In discussion, submission on November 25, 2008 at 7:29 am

CLEAVE POETICS 15-19

Four Quatorzain cleaves

“I prefer poems in anthologies
to poems in individual books.
A poem in an anthology has
forgotten its author.”
—Tan Lin, “ambient stylistics,”
Telling It Slant

BERNSTEIN

Brute design—beltway bozos
dEmocracy—lewd propositions
guRly boyz—knowing the truth
thiNk about—halliburton haves and those
scabS of the—ratty mourning have-nots
gangsTer lobbyists—hoodlum politicians
silhouEtting—formaldehyde artifices
uncertaInties—nightly snarky fox-tv
discrepaNcies—elephantine lies

Seed text = BERNSTEIN
Source text = Charles Bernstein’s
“Ballad of the Girly Man,” Girly Man (2000)

(Using the diastic method, the writer reads through the source text and successively finds words or other linguistic units that have the letters of the seed text in positions that correspond to those they occupy in the seed text.)

http://quarterlyconversation.com/thing-of-beauty-by-jackson-mac-low

(Using the cleave method, the writer reads through the diastic text—hyphenating the horizontal text into2 vertical texts. The resulting text is a diastic / cleave intertext—with 3 poems in positions that correspond to each in a unique polymorphosely vocal / textual way.

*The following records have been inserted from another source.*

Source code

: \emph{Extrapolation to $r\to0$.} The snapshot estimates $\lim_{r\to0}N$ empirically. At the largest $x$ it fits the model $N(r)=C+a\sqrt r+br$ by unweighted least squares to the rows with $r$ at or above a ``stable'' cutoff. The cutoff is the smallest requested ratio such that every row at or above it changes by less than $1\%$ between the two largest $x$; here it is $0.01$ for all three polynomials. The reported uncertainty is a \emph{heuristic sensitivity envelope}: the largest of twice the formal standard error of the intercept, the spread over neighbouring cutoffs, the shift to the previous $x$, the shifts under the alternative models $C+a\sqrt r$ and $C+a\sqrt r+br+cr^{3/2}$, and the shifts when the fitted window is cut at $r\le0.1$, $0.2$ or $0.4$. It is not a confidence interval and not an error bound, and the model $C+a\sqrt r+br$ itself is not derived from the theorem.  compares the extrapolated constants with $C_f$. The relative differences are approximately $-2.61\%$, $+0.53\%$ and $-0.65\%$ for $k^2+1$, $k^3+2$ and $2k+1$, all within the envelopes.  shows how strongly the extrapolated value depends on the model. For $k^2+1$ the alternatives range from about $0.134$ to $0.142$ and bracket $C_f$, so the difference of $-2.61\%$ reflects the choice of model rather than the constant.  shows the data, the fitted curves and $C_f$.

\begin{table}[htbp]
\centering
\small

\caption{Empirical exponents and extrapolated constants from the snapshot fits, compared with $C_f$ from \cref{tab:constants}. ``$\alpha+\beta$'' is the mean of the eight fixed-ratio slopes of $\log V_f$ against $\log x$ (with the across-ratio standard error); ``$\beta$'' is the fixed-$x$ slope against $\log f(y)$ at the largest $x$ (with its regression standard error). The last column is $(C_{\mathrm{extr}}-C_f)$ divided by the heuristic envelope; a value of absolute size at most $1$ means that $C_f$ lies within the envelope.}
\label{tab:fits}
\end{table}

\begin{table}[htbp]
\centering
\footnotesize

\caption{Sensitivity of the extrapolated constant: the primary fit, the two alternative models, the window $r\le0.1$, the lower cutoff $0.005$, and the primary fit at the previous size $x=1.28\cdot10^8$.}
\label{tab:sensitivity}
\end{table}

http://cleavepoetry.wordpress.com/2008/10/07/dennis-kellys-further-thoughts-on-cleave-poetics/

GREENE

Gravedigger—slowly finishing up
GReene saying—“One never knows,
WhEn the blow—may fall”
DetEctive—sesame phrase:
“FrieNd—of Harry Lime”—
WinklEr—the Viennese Jansenist

Seed text = GREENE
Source text =The Third Man (1950)

“Jansenist,” Dr. Winkler commented and closed his mouth sharply as though he had been guilty of giving away too much information. “Never heard the word. Why are the arms above the head?” Dr. Winkler said reluctantly, “Because He died, in their view, only for the elect.”
—Graham Greene, The Third Man

BAUDELAIRE

Balking at sleep—i was a well
pAscal had his abysses—i was a mine
haUnted by vertigo—nightmares
hanDs reaching down into—darknesss
pacEs full of—languorous indifferences
disobLiging work—being a lyric poet in hell
consolAtions being few—in between while
contritIions ending up—lame and clandestine
surrendeRing sullen—boredom
silhouettEs—baudelaire on the wall…

Seed text = BAUDELAIRE
Source text = Les Fleurs de malNotes:

“Les Fleurs de mal was the last lyric work that had a broad European reception; no other writings penetrated beyond a more or less linguistic area. Added to this is the fact that Baudelaire expended his productive capacity almost entirely on this one volume.” —Walter Benjamin, The Writer of Modern Life: Essays on Charles Baudelaire (2006)

PIERS GAVESTON

Ganymede—prince, my future king
pAge, sovereign’s son—fairest lover boy
joVe’s cutest chicken—lascivious commaund
sweEt beauty’s rarest purple—flower in bloom
wordS can’t describe how wanton—the ivy-twisting
idolaTrous my love-sick lips—kissing qualm
gavestOn your servant—ogling eyes astonished
ascendaNt—by rare phoenix youth…

Seed text = Gaveston
Source text =”Piers Gaveston,”
Michael Drayton (1593)

“This Edward in the April of his age,
Whil’st yet the Crown sat on his father’s head
My Jove with me, his Ganymede, his page,
Frolic as May, a lusty life we led…..
He might commaund, he was my
Sovereign’s son,
And what I said, by him was ever done.
My words as laws authentic he allowed,
Mine yea, by him was never crossed with no,
All my conceit as current he avowed,
And as my shadow still he served so”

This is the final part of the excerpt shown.